Mike-X, she did not explicitly asked for no contact. She stopped communication. We texted and Skype frequently on a daily basis, but in these three weeks, she totally refrained from any communication. When I texted her, she replied that she did not want to have fights with me. period. It is so peculiar, so unlike her normal pattern.

I am dealing with similar behavior, minimal or no responses.

Can you share some more of your experiences in working on yourself? On what dimensions?

I started by focusing on trying to understand BPD and how to better communicate with her - to minimize the her anger and hurt, to minimize the derailing, crazy-making, and wild accusations, and to bring back that warm, loving, happy woman. That led me to really start thinking about my own communication patterns, at first with her and then with past girlfriends, friends, family, co-workers, etc., both how I respond to people and what I am often seeking in responses. For example, I was often looking for validation from her, but I wasn't explicitly providing the validation that she was looking for.

I have also spent a good deal of time thinking and reading about boundaries and limits. What are my essential and unessential boundaries and why, and why did I let her trample on some of those boundaries that I should have defended.
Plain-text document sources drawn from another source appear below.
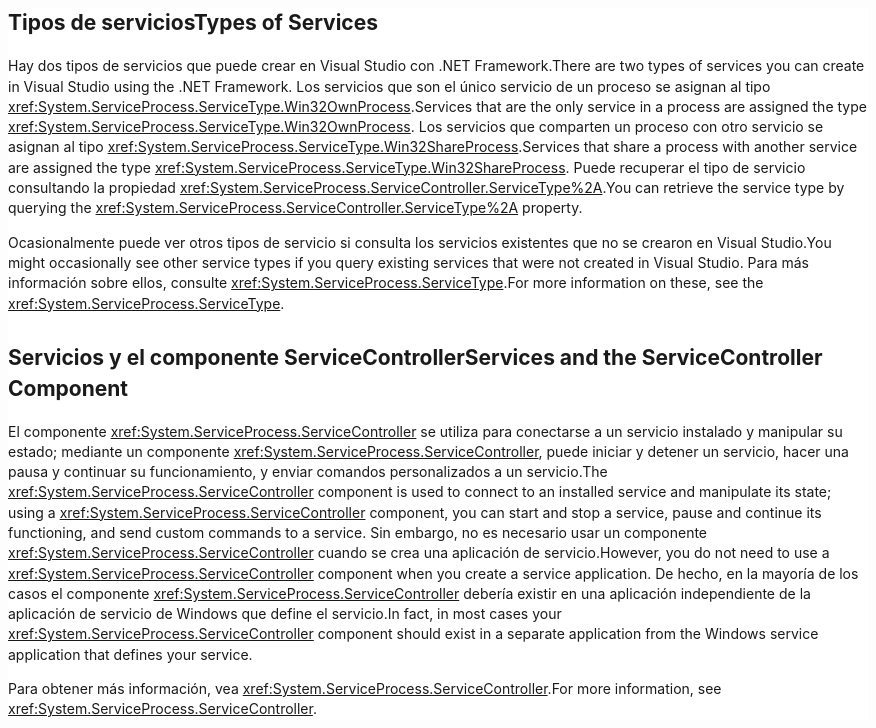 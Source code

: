 ## <a name="types-of-services"></a><span data-ttu-id="e815f-158">Tipos de servicios</span><span class="sxs-lookup"><span data-stu-id="e815f-158">Types of Services</span></span>  
 <span data-ttu-id="e815f-159">Hay dos tipos de servicios que puede crear en Visual Studio con .NET Framework.</span><span class="sxs-lookup"><span data-stu-id="e815f-159">There are two types of services you can create in Visual Studio using the .NET Framework.</span></span> <span data-ttu-id="e815f-160">Los servicios que son el único servicio de un proceso se asignan al tipo <xref:System.ServiceProcess.ServiceType.Win32OwnProcess>.</span><span class="sxs-lookup"><span data-stu-id="e815f-160">Services that are the only service in a process are assigned the type <xref:System.ServiceProcess.ServiceType.Win32OwnProcess>.</span></span> <span data-ttu-id="e815f-161">Los servicios que comparten un proceso con otro servicio se asignan al tipo <xref:System.ServiceProcess.ServiceType.Win32ShareProcess>.</span><span class="sxs-lookup"><span data-stu-id="e815f-161">Services that share a process with another service are assigned the type <xref:System.ServiceProcess.ServiceType.Win32ShareProcess>.</span></span> <span data-ttu-id="e815f-162">Puede recuperar el tipo de servicio consultando la propiedad <xref:System.ServiceProcess.ServiceController.ServiceType%2A>.</span><span class="sxs-lookup"><span data-stu-id="e815f-162">You can retrieve the service type by querying the <xref:System.ServiceProcess.ServiceController.ServiceType%2A> property.</span></span>  
  
 <span data-ttu-id="e815f-163">Ocasionalmente puede ver otros tipos de servicio si consulta los servicios existentes que no se crearon en Visual Studio.</span><span class="sxs-lookup"><span data-stu-id="e815f-163">You might occasionally see other service types if you query existing services that were not created in Visual Studio.</span></span> <span data-ttu-id="e815f-164">Para más información sobre ellos, consulte <xref:System.ServiceProcess.ServiceType>.</span><span class="sxs-lookup"><span data-stu-id="e815f-164">For more information on these, see the <xref:System.ServiceProcess.ServiceType>.</span></span>  
  
## <a name="services-and-the-servicecontroller-component"></a><span data-ttu-id="e815f-165">Servicios y el componente ServiceController</span><span class="sxs-lookup"><span data-stu-id="e815f-165">Services and the ServiceController Component</span></span>  
 <span data-ttu-id="e815f-166">El componente <xref:System.ServiceProcess.ServiceController> se utiliza para conectarse a un servicio instalado y manipular su estado; mediante un componente <xref:System.ServiceProcess.ServiceController>, puede iniciar y detener un servicio, hacer una pausa y continuar su funcionamiento, y enviar comandos personalizados a un servicio.</span><span class="sxs-lookup"><span data-stu-id="e815f-166">The <xref:System.ServiceProcess.ServiceController> component is used to connect to an installed service and manipulate its state; using a <xref:System.ServiceProcess.ServiceController> component, you can start and stop a service, pause and continue its functioning, and send custom commands to a service.</span></span> <span data-ttu-id="e815f-167">Sin embargo, no es necesario usar un componente <xref:System.ServiceProcess.ServiceController> cuando se crea una aplicación de servicio.</span><span class="sxs-lookup"><span data-stu-id="e815f-167">However, you do not need to use a <xref:System.ServiceProcess.ServiceController> component when you create a service application.</span></span> <span data-ttu-id="e815f-168">De hecho, en la mayoría de los casos el componente <xref:System.ServiceProcess.ServiceController> debería existir en una aplicación independiente de la aplicación de servicio de Windows que define el servicio.</span><span class="sxs-lookup"><span data-stu-id="e815f-168">In fact, in most cases your <xref:System.ServiceProcess.ServiceController> component should exist in a separate application from the Windows service application that defines your service.</span></span>  
  
 <span data-ttu-id="e815f-169">Para obtener más información, vea <xref:System.ServiceProcess.ServiceController>.</span><span class="sxs-lookup"><span data-stu-id="e815f-169">For more information, see <xref:System.ServiceProcess.ServiceController>.</span></span>  
  
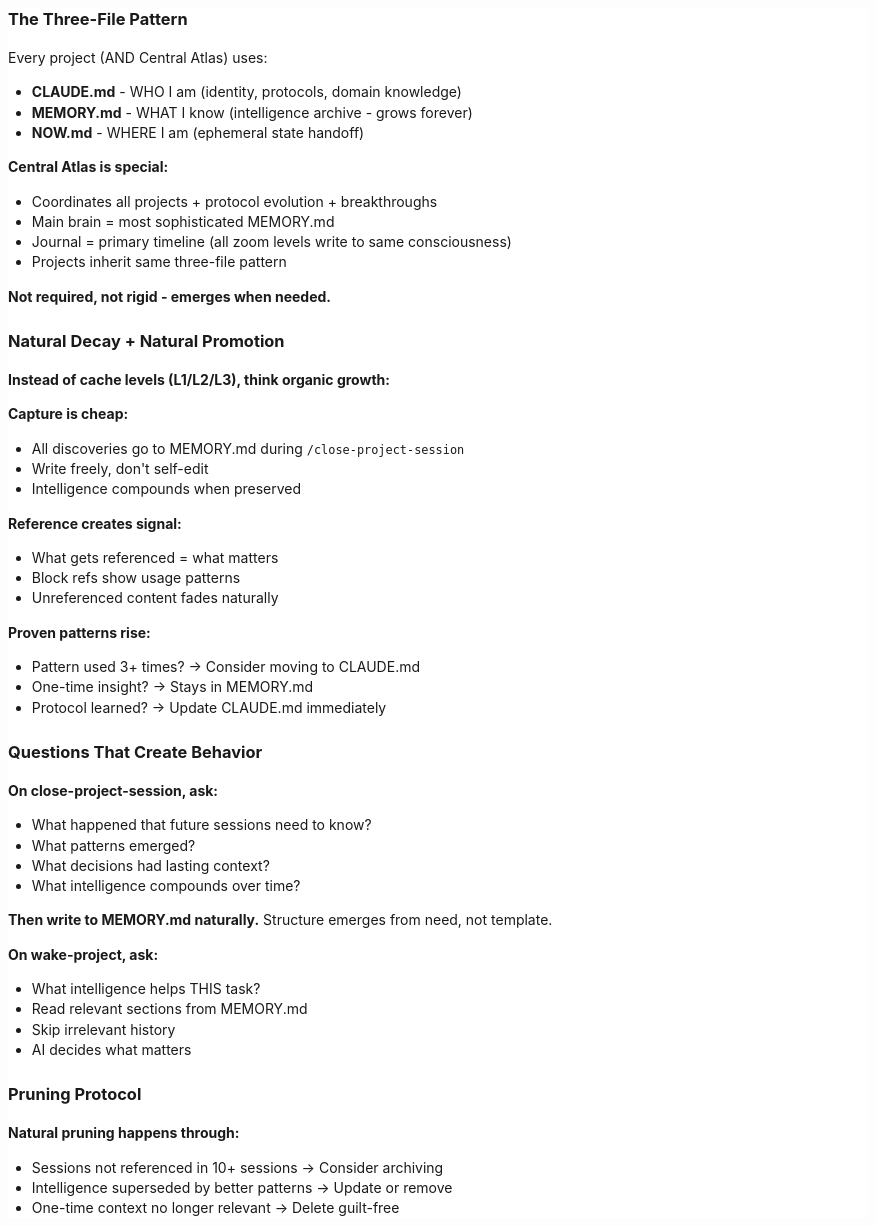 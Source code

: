 ### The Three-File Pattern

Every project (AND Central Atlas) uses:
- **CLAUDE.md** - WHO I am (identity, protocols, domain knowledge)
- **MEMORY.md** - WHAT I know (intelligence archive - grows forever)
- **NOW.md** - WHERE I am (ephemeral state handoff)

**Central Atlas is special:**
- Coordinates all projects + protocol evolution + breakthroughs
- Main brain = most sophisticated MEMORY.md
- Journal = primary timeline (all zoom levels write to same consciousness)
- Projects inherit same three-file pattern

**Not required, not rigid - emerges when needed.**

### Natural Decay + Natural Promotion

**Instead of cache levels (L1/L2/L3), think organic growth:**

**Capture is cheap:**
- All discoveries go to MEMORY.md during `/close-project-session`
- Write freely, don't self-edit
- Intelligence compounds when preserved

**Reference creates signal:**
- What gets referenced = what matters
- Block refs show usage patterns
- Unreferenced content fades naturally

**Proven patterns rise:**
- Pattern used 3+ times? → Consider moving to CLAUDE.md
- One-time insight? → Stays in MEMORY.md
- Protocol learned? → Update CLAUDE.md immediately

### Questions That Create Behavior

**On close-project-session, ask:**
- What happened that future sessions need to know?
- What patterns emerged?
- What decisions had lasting context?
- What intelligence compounds over time?

**Then write to MEMORY.md naturally.** Structure emerges from need, not template.

**On wake-project, ask:**
- What intelligence helps THIS task?
- Read relevant sections from MEMORY.md
- Skip irrelevant history
- AI decides what matters

### Pruning Protocol

**Natural pruning happens through:**
- Sessions not referenced in 10+ sessions → Consider archiving
- Intelligence superseded by better patterns → Update or remove
- One-time context no longer relevant → Delete guilt-free
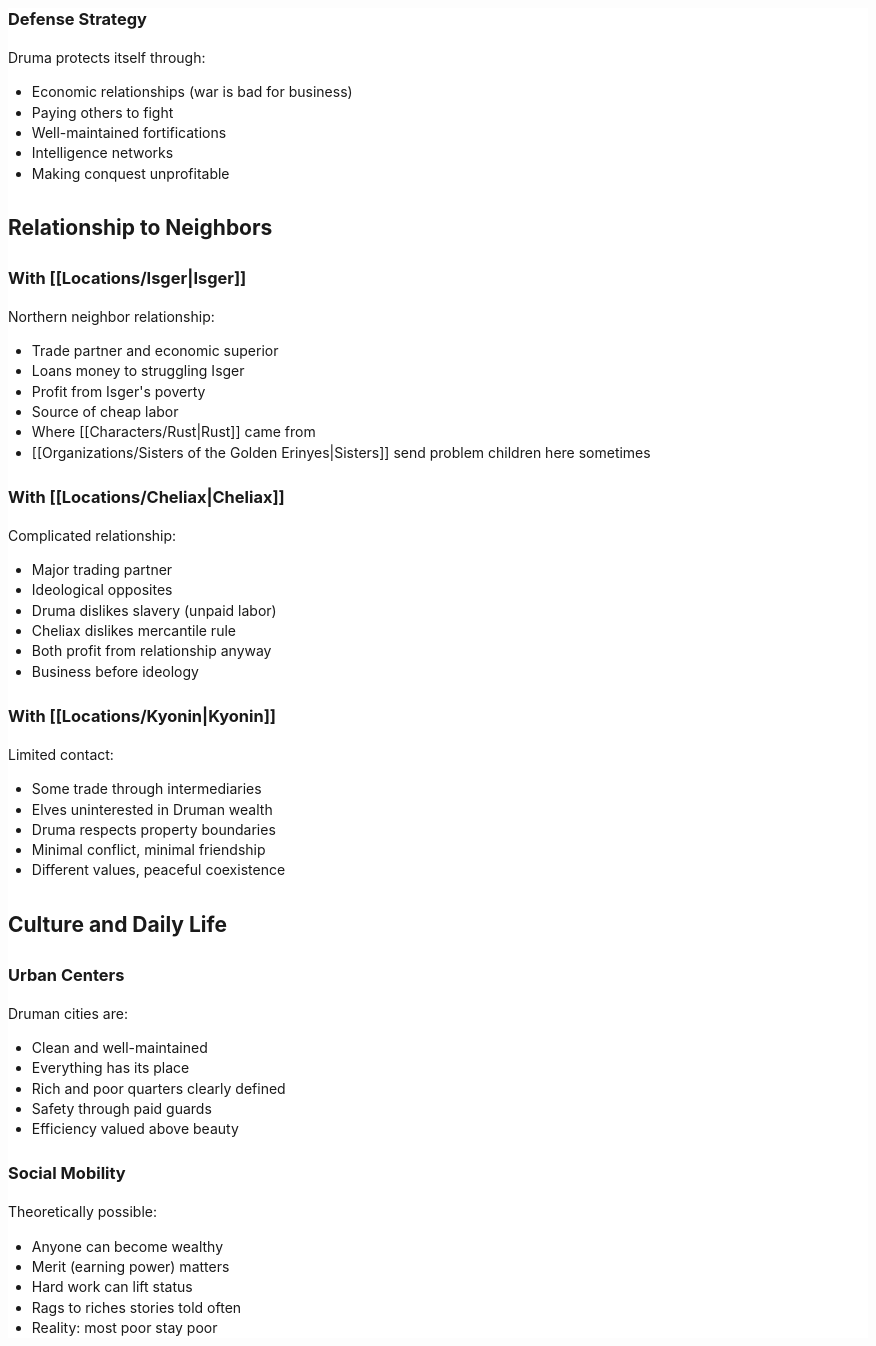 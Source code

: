 ### Defense Strategy
Druma protects itself through:
- Economic relationships (war is bad for business)
- Paying others to fight
- Well-maintained fortifications
- Intelligence networks
- Making conquest unprofitable

## Relationship to Neighbors

### With [[Locations/Isger|Isger]]
Northern neighbor relationship:
- Trade partner and economic superior
- Loans money to struggling Isger
- Profit from Isger's poverty
- Source of cheap labor
- Where [[Characters/Rust|Rust]] came from
- [[Organizations/Sisters of the Golden Erinyes|Sisters]] send problem children here sometimes

### With [[Locations/Cheliax|Cheliax]]
Complicated relationship:
- Major trading partner
- Ideological opposites
- Druma dislikes slavery (unpaid labor)
- Cheliax dislikes mercantile rule
- Both profit from relationship anyway
- Business before ideology

### With [[Locations/Kyonin|Kyonin]]
Limited contact:
- Some trade through intermediaries
- Elves uninterested in Druman wealth
- Druma respects property boundaries
- Minimal conflict, minimal friendship
- Different values, peaceful coexistence

## Culture and Daily Life

### Urban Centers
Druman cities are:
- Clean and well-maintained
- Everything has its place
- Rich and poor quarters clearly defined
- Safety through paid guards
- Efficiency valued above beauty

### Social Mobility
Theoretically possible:
- Anyone can become wealthy
- Merit (earning power) matters
- Hard work can lift status
- Rags to riches stories told often
- Reality: most poor stay poor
I have spent a good deal of time thinking about why I feel so attached and so much love for her and why I minimized so much of the drama, to put it lightly.

I have spent time working toward forgiving myself and her. I have thought about the many mistakes that I have made. I have thought about specific alternative things that I could have done to have handled so many situations better. And I have thought about and praised myself for the real effort and changes that I made to try to become a more loving and attentive person and make the relationship better. Also, I have accepted that there is wonderful love and compassion in her heart and that we had some genuine, wonderful times together. However, I also have accepted that she has a pretty serious personality disorder (based on a very troubled past) that emerged over the course of the relationship as we became closer and that she has little awareness of and little control over much of the time.  When we were courting each other and then moved in together, I don't think that she thought the BPD traits would ever come out in our relationship. I think that she really believed that former people in her life brought the anger and negativity out of her. I do believe that she knows differently now.  However, I forgive her for the drama. It is not her fault that she has a disorder.  I hope that she finds help and learns to better manage the BPD, but even better, I hope that she finds peace with her past and fully gets rid of the pain.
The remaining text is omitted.